Forgetting the rights and wrongs of conquest, one must acknowledge that the men and women who crossed the ocean to settle the so-called “New World” were incredibly brave. Imagine leaving behind everything familiar to traverse a seemingly endless body of water and settle in a whole new land. For an untold number of these Spanish settlers, the goal of crossing to the New World was to escape the scrutiny and dangers of the Inquisition.
Around 1582*, the first governor of the New Kingdom of Leon (in central Mexico), Don Luis de Carabajal y Cueva, brought over his sister, Doña Francisca Nuñez de Carabajal, her husband, Don Francisco Rodriguez de Matos, and their children. Unlike the governor, Don Francisco and Doña Francisca and their family were Crypto-Jews, outwardly practising Catholicism while remaining devout to their Jewish faith.

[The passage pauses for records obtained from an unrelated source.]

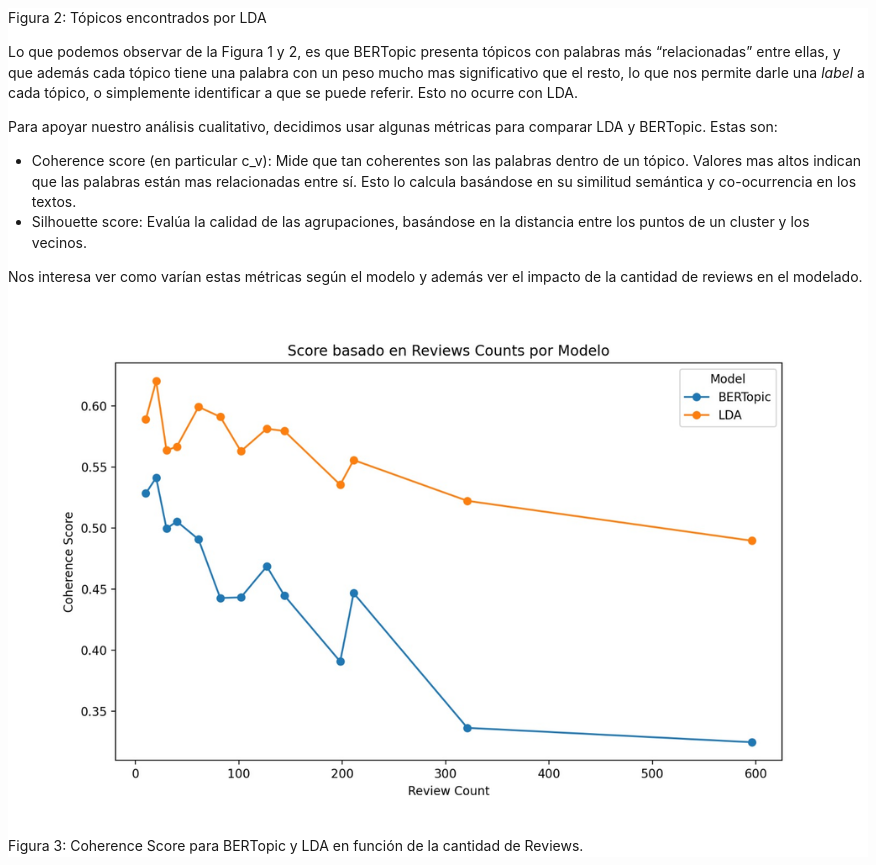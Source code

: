 Figura 2: Tópicos encontrados por LDA

Lo que podemos observar de la Figura 1 y 2, es que BERTopic presenta tópicos con palabras más “relacionadas” entre ellas, y que además cada tópico tiene una palabra con un peso mucho mas significativo que el resto, lo que nos permite darle una *label* a cada tópico, o simplemente identificar a que se puede referir. Esto no ocurre con LDA.

Para apoyar nuestro análisis cualitativo, decidimos usar algunas métricas para comparar LDA y BERTopic. Estas son:

- Coherence score (en particular c_v): Mide que tan coherentes son las palabras dentro de un tópico. Valores mas altos indican que las palabras están mas relacionadas entre sí. Esto lo calcula basándose en su similitud semántica y co-ocurrencia en los textos.
- Silhouette score: Evalúa la calidad de las agrupaciones, basándose en la distancia entre los puntos de un cluster y los vecinos.

Nos interesa ver como varían estas métricas según el modelo y además ver el impacto de la cantidad de reviews en el modelado.

![image.png](image%203.png)

Figura 3: Coherence Score para BERTopic y LDA en función de la cantidad de Reviews.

Around 1590, Doña Francisca, her son Don Luis de Carabajal (referred to in some research as jr.), and four of her daughters were incarcerated by the Inquisition, (which followed the settlers to the Americas) on charges of Judaizing. They were tortured and forced to publicly confess the errors of their ways at a public auto-de-fe in February 1590, and then condemned to a lifetime imprisonment. While imprisoned, the Carabajals continued their secret faith. The women wrote messages of strength to each other on Spanish pear seeds. Cellmates informed the inquisitors of how the Carabajals greeted each other in a Jewish manner, prayed on Yom Kippur and maintained other Jewish traditions.
Five years later, the Carabajals were tried as relapsed apostates. They were sentenced to burn at the auto-de-fe on December 8 (17 Kislev) 1596. Don Luis de Carabajal (Jr.) was not yet 30 when he died, but he made a mark on history and has been noted as the first Jewish author in the Americas. He wrote both a memoir (in which he recorded circumcising himself) and, along with his brother Balthasar, composed hymns and dirges for the Jewish fasts.
*Please note that the exact dates are disputed.